> _Records provided_
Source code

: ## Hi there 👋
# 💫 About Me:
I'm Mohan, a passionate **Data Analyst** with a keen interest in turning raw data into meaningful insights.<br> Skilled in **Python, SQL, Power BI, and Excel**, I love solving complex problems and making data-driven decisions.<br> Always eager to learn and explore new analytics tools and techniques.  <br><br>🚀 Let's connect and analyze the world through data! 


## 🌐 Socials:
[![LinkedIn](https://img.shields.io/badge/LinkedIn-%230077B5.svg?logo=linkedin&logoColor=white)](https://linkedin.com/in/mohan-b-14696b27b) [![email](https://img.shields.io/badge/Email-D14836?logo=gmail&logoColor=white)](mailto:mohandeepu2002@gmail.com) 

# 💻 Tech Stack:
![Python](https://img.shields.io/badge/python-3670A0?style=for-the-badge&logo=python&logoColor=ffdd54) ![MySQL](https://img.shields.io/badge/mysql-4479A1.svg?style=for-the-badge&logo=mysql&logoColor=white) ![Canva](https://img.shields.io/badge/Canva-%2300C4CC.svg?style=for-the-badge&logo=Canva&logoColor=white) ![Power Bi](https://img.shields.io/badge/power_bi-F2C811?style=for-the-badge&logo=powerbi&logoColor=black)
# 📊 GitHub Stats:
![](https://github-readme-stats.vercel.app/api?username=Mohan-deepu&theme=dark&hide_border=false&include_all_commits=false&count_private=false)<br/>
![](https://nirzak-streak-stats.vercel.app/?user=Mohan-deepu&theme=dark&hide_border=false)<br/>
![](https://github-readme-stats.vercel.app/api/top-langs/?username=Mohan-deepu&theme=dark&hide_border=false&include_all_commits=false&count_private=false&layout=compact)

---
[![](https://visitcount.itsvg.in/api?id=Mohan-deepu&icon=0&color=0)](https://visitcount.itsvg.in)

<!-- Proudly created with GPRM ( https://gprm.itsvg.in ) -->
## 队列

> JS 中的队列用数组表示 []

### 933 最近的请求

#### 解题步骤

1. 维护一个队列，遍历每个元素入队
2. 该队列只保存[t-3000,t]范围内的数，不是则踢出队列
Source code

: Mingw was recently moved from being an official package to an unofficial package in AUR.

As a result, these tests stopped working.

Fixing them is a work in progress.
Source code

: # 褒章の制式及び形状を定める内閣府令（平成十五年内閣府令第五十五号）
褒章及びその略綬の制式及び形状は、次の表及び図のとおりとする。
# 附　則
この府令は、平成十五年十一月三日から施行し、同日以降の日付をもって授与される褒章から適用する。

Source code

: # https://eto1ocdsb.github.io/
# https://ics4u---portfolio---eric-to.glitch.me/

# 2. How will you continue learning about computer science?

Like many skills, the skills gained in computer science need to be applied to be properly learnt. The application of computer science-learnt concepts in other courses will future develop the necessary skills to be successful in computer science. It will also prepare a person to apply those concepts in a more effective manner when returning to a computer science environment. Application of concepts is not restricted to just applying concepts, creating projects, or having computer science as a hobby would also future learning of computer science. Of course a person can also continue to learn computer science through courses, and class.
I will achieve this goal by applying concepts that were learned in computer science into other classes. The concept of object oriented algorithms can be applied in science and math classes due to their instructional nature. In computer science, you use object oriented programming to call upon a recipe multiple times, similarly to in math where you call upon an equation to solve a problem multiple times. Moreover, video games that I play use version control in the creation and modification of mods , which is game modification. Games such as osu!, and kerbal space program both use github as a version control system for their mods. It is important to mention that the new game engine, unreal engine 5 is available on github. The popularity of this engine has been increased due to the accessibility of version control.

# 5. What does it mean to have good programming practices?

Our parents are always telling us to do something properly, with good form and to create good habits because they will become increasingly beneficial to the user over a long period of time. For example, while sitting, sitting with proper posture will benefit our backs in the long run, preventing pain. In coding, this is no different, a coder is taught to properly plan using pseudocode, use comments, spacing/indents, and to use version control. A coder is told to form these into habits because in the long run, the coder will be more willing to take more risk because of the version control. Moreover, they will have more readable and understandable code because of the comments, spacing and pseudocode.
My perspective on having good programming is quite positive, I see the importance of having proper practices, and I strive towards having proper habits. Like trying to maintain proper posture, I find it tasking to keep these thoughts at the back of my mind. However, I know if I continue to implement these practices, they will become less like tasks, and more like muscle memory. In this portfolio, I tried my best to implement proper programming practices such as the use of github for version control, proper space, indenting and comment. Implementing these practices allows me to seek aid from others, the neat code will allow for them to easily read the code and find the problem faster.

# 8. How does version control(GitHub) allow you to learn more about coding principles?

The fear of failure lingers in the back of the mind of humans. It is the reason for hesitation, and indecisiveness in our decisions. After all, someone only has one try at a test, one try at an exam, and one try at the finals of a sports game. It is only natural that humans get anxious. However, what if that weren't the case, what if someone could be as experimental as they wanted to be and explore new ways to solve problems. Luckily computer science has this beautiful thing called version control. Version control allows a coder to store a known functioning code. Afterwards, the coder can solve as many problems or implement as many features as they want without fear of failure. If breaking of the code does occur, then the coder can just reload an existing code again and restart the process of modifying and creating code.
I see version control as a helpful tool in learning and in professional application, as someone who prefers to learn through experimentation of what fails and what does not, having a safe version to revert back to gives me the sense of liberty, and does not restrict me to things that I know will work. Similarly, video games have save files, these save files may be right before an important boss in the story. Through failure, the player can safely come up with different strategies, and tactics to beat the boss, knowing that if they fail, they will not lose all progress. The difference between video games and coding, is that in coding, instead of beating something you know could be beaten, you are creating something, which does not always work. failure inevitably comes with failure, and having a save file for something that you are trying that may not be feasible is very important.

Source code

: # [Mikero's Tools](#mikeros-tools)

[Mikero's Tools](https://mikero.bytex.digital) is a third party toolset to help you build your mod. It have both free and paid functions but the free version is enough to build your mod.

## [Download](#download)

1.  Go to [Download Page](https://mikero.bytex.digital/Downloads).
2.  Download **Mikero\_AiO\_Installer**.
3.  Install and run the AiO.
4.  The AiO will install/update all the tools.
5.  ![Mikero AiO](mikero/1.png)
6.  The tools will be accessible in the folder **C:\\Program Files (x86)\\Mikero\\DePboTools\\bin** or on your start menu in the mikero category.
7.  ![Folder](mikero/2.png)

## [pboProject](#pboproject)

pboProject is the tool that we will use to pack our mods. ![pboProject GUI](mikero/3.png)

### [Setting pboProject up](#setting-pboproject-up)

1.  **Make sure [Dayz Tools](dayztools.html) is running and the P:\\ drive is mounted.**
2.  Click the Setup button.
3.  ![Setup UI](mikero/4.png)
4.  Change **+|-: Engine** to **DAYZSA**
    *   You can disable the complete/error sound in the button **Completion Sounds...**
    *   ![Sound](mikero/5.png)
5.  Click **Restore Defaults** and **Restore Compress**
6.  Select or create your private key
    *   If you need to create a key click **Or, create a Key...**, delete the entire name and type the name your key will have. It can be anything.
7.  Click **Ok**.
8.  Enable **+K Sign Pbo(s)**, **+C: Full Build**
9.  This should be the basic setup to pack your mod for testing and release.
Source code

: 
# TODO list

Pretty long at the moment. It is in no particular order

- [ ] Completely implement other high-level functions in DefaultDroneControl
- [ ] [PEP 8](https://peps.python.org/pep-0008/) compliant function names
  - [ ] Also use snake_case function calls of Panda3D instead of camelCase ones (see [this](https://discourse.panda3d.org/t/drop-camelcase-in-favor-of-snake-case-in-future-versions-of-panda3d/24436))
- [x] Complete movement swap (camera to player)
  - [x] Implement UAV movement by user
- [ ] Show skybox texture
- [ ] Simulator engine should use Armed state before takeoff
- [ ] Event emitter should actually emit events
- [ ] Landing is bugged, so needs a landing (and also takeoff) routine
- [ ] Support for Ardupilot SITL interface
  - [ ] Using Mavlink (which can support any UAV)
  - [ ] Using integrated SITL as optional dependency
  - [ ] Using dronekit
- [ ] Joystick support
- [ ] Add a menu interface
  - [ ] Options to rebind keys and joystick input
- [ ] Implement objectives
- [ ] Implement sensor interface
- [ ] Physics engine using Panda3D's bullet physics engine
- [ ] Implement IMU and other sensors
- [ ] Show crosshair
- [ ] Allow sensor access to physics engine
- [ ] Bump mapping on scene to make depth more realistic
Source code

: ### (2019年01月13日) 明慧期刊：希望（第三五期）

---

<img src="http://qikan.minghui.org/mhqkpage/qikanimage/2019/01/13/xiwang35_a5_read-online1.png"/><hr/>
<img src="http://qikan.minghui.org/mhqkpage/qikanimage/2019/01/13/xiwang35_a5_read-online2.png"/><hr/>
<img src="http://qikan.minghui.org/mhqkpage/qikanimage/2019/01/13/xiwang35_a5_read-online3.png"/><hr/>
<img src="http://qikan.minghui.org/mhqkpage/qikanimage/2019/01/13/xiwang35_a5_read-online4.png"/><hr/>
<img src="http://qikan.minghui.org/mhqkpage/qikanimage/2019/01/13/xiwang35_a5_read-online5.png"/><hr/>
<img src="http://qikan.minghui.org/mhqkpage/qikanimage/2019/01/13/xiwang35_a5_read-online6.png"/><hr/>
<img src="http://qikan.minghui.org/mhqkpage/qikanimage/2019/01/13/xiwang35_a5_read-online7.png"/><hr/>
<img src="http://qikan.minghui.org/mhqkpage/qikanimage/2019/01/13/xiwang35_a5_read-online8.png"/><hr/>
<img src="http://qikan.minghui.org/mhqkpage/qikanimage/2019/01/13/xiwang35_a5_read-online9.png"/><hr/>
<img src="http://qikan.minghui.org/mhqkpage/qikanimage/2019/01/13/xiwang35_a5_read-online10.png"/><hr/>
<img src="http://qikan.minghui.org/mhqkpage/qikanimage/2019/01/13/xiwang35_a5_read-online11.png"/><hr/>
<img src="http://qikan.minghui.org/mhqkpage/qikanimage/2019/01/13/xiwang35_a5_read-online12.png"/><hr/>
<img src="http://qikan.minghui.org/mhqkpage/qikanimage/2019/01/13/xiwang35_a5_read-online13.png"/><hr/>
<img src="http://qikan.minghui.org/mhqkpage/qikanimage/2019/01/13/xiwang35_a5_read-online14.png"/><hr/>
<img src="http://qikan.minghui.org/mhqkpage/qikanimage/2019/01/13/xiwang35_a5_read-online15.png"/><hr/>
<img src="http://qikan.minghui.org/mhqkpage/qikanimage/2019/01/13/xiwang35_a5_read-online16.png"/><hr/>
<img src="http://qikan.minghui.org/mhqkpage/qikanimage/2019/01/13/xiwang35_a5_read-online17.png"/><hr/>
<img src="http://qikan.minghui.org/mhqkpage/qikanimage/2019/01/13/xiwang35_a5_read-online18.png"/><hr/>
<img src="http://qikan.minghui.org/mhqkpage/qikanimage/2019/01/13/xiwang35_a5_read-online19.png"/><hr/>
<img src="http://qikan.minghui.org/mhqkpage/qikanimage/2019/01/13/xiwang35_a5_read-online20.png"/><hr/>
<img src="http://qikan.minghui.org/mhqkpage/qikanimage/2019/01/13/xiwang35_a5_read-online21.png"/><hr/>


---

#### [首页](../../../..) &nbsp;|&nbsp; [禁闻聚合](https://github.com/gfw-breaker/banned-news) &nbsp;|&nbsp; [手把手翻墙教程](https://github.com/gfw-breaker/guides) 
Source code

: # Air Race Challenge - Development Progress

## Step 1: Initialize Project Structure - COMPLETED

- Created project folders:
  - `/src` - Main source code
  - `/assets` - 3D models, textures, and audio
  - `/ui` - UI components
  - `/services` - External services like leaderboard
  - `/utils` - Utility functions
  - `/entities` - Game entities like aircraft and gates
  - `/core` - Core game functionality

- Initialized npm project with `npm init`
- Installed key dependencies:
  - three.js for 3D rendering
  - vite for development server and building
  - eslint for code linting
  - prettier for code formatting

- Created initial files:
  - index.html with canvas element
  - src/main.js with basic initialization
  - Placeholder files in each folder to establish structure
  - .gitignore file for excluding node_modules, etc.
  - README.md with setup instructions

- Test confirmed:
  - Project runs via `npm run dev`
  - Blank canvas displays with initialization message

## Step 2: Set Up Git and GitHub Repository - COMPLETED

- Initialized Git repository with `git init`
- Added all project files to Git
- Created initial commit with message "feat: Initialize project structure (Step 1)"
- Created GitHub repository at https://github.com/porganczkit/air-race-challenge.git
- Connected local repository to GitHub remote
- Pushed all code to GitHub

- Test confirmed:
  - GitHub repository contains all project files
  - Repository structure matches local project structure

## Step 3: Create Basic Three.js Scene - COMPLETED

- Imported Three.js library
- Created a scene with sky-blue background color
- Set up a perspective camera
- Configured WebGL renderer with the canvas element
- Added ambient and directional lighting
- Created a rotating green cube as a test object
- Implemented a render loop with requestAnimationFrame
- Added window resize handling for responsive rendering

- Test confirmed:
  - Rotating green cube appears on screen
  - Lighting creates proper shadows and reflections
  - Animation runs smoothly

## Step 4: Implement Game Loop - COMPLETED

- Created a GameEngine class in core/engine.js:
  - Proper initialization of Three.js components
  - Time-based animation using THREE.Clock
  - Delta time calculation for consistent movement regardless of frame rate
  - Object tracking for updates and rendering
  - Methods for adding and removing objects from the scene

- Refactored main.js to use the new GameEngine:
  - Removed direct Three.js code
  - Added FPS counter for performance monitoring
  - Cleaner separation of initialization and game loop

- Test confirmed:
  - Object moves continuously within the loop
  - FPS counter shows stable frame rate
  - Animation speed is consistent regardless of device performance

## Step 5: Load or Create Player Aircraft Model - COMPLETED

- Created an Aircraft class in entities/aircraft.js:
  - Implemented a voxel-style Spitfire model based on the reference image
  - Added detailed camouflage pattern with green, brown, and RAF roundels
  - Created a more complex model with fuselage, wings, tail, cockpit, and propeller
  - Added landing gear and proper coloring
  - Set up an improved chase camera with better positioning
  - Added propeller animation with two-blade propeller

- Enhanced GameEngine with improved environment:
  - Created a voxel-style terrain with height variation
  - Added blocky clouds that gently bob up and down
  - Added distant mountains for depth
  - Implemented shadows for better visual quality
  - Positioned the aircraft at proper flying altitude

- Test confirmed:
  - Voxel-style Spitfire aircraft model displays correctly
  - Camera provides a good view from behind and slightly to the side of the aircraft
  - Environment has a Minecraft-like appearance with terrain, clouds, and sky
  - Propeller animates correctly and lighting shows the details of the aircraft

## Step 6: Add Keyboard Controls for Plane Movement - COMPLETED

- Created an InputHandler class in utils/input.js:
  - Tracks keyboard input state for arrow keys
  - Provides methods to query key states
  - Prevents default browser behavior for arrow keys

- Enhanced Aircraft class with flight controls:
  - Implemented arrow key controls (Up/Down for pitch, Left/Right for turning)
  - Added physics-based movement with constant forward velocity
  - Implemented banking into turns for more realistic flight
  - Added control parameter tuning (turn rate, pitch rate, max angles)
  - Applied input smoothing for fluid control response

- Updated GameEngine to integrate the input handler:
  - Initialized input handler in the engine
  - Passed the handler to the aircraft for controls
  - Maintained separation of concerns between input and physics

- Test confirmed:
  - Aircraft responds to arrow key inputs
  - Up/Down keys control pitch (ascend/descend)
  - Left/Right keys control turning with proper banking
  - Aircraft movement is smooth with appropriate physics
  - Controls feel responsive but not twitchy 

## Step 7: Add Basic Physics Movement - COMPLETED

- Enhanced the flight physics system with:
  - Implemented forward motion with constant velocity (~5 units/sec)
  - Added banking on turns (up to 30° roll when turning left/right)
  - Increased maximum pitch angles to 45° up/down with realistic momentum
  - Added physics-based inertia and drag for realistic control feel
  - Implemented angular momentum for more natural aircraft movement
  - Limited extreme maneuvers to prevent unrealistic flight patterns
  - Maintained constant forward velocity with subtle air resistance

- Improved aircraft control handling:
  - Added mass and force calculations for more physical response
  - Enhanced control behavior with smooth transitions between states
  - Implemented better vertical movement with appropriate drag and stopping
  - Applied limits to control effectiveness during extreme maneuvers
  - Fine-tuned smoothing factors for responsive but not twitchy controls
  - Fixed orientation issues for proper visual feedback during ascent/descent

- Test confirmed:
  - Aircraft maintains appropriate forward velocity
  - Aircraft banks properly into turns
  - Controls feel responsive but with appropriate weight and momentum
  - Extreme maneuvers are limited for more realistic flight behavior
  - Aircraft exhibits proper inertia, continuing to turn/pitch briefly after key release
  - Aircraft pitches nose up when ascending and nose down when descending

> _Activity_
Look through the records and copy every line that has the word "false".

> _Problem solution_
![](https://github-readme-stats.vercel.app/api?username=Mohan-deepu&theme=dark&hide_border=false&include_all_commits=false&count_private=false)<br/>
![](https://nirzak-streak-stats.vercel.app/?user=Mohan-deepu&theme=dark&hide_border=false)<br/>
![](https://github-readme-stats.vercel.app/api/top-langs/?username=Mohan-deepu&theme=dark&hide_border=false&include_all_commits=false&count_private=false&layout=compact)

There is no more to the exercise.